下述实施例中所涉及的细胞为间充质干细胞。

实施例1、微载体定量取样法的建立及应用

设计构思：本发明通过测量一定重量的微载体的体积，标定出一个标准刻度后，在使用微载体培养细胞时，要求进行采样的微载体体积(与培养基体积无关联)达到标准刻度后，进行细胞计数再换算到整个培养体系中获取总的细胞数，此方法为微载体定量取样法。

具体方案举例：

1、称取5mg微载体加入1.5ml取样管(微型离心管)中，溶于1mlpbs中，充分浸泡溶胀后，经过1500rpm，2分钟离心，标定微载体在取样管中占据的体积。本实施例中发现5mg微载体经过沉淀后，达到的刻度正好符合1.5ml取样管上的0.1ml的刻度(图1)。
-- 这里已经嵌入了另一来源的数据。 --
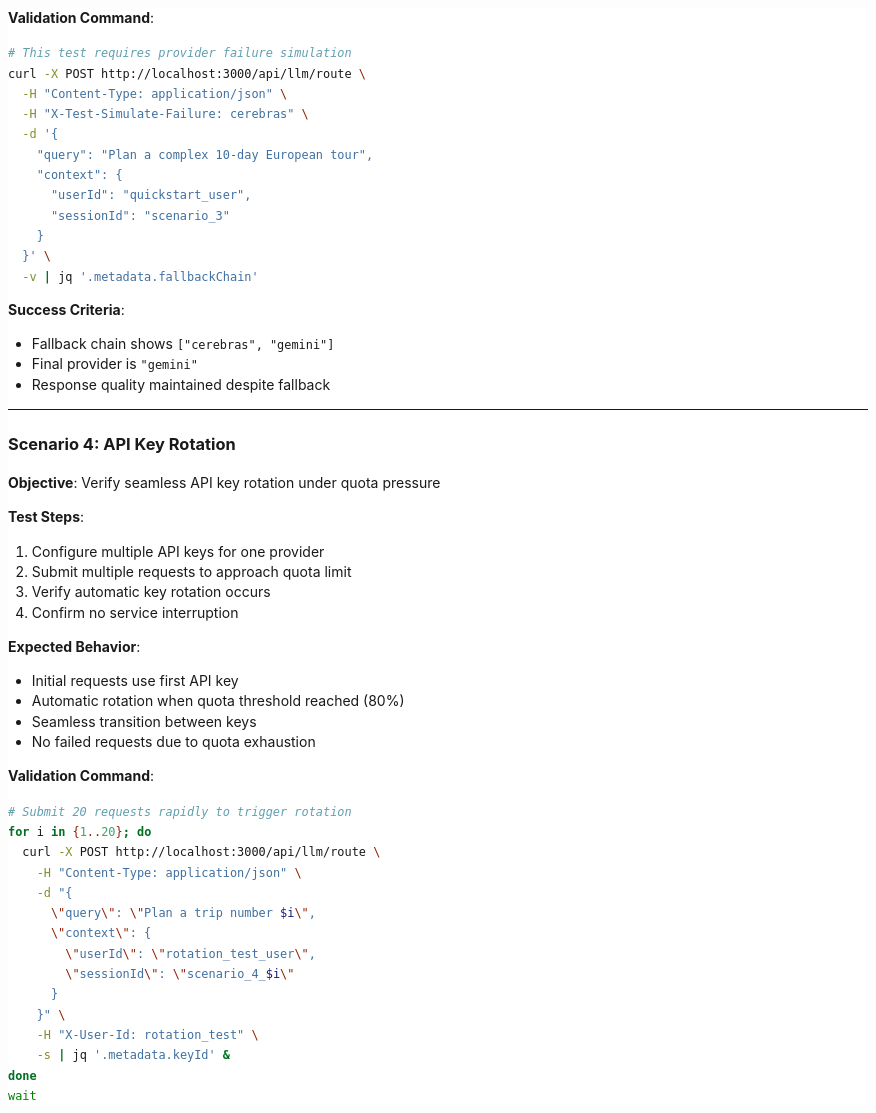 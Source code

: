 **Validation Command**:

```bash
# This test requires provider failure simulation
curl -X POST http://localhost:3000/api/llm/route \
  -H "Content-Type: application/json" \
  -H "X-Test-Simulate-Failure: cerebras" \
  -d '{
    "query": "Plan a complex 10-day European tour",
    "context": {
      "userId": "quickstart_user",
      "sessionId": "scenario_3"
    }
  }' \
  -v | jq '.metadata.fallbackChain'
```

**Success Criteria**:

- Fallback chain shows `["cerebras", "gemini"]`
- Final provider is `"gemini"`
- Response quality maintained despite fallback

---

### Scenario 4: API Key Rotation

**Objective**: Verify seamless API key rotation under quota pressure

**Test Steps**:

1. Configure multiple API keys for one provider
2. Submit multiple requests to approach quota limit
3. Verify automatic key rotation occurs
4. Confirm no service interruption

**Expected Behavior**:

- Initial requests use first API key
- Automatic rotation when quota threshold reached (80%)
- Seamless transition between keys
- No failed requests due to quota exhaustion

**Validation Command**:

```bash
# Submit 20 requests rapidly to trigger rotation
for i in {1..20}; do
  curl -X POST http://localhost:3000/api/llm/route \
    -H "Content-Type: application/json" \
    -d "{
      \"query\": \"Plan a trip number $i\",
      \"context\": {
        \"userId\": \"rotation_test_user\",
        \"sessionId\": \"scenario_4_$i\"
      }
    }" \
    -H "X-User-Id: rotation_test" \
    -s | jq '.metadata.keyId' &
done
wait
```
2、将200万个细胞重悬于60ml培养基后，加入200mg微载体，在37^℃，5％co2培养箱进行培养。

3、72小时后，采用两种取样方法，具体如下：

(a)通过摇晃培养容器将微载体尽量均匀地悬浮于60ml培养基中，而后尽快吸取1ml悬液加入1.5ml取样管中。共吸取3管(如图2)。此为悬液定量取样法。

(b)通过摇晃培养容器将微载体悬浮于培养基中，吸取悬液加入1.5ml取样管中，等待数分钟后，微载体沉淀，观察微载体体积是否达到步骤1中标定的标准刻度，本实施例采用0.1ml的标准刻度(对应5mg微载体，图1)。如果未达到则继续吸取悬液直至达到刻度，如果超出则从取样管中取出多余微载体。共吸取3管(如图3)。此为微载体定量取样法。

4、将上述取样管经过1500rpm，2分钟离心，弃除上清，加入细胞消化液将细胞从微载体上消化下来后，进行计数后，根据取样法的不同按照相应的公式反推培养体系中的总细胞数量。

(a)悬液定量取样法：1ml悬液样品的细胞数量×培养体系总悬液体积(即60ml)＝总细胞数量。

结果如表1所示。

表1悬液定量取样法三次重复所得细胞总数统计结果

(b)微载体定量取样法：5mg微载体(即0.1ml微载体体积)样品的细胞数量×培养体系的总微载体重量(即200mg)＝总细胞数量。

结果如表2所示。

表2微载体定量取样法三次重复所得细胞总数统计结果

5、将200mg微载体，60ml培养基的培养体系中的所有微载体悬液取出，经过1500rpm，2分钟离心，弃除上清，加入细胞消化液将细胞从微载体上消化下来后，进行计数得到实际总数后，与步骤4中的取样计数的数据进行对比。

结果如图4所示。结果显示微载体定量取样法的三个样品重复性较好(方差较小)而与实际总数更为接近。